** Opening RECORDS SHOWN block **

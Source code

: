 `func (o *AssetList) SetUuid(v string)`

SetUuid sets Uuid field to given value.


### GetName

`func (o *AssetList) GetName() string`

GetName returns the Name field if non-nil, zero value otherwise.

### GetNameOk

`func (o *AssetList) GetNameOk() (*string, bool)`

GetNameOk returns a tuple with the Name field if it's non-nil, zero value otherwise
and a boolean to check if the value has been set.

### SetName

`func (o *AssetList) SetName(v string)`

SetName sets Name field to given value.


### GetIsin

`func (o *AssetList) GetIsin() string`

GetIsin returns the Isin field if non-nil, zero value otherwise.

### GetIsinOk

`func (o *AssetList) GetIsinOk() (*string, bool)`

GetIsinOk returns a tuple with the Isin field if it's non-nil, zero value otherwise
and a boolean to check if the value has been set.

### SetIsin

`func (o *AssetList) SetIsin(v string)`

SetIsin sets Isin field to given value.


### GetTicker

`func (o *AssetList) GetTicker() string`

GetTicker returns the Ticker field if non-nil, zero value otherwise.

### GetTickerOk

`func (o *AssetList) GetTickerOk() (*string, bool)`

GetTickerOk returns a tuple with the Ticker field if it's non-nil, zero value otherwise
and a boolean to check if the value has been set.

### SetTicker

** Closing RECORDS SHOWN block **

EXERCISE DESCRIPTION: Give back exactly the lines above starting at the line where "(o *AssetList) GetName()" appears and ending at the line where "GetIsinOk returns a" appears, both included, with no other lines.

SOLUTION:
`func (o *AssetList) GetName() string`

GetName returns the Name field if non-nil, zero value otherwise.

### GetNameOk

`func (o *AssetList) GetNameOk() (*string, bool)`

GetNameOk returns a tuple with the Name field if it's non-nil, zero value otherwise
and a boolean to check if the value has been set.

### SetName

`func (o *AssetList) SetName(v string)`

SetName sets Name field to given value.


### GetIsin

`func (o *AssetList) GetIsin() string`

GetIsin returns the Isin field if non-nil, zero value otherwise.

### GetIsinOk

`func (o *AssetList) GetIsinOk() (*string, bool)`

GetIsinOk returns a tuple with the Isin field if it's non-nil, zero value otherwise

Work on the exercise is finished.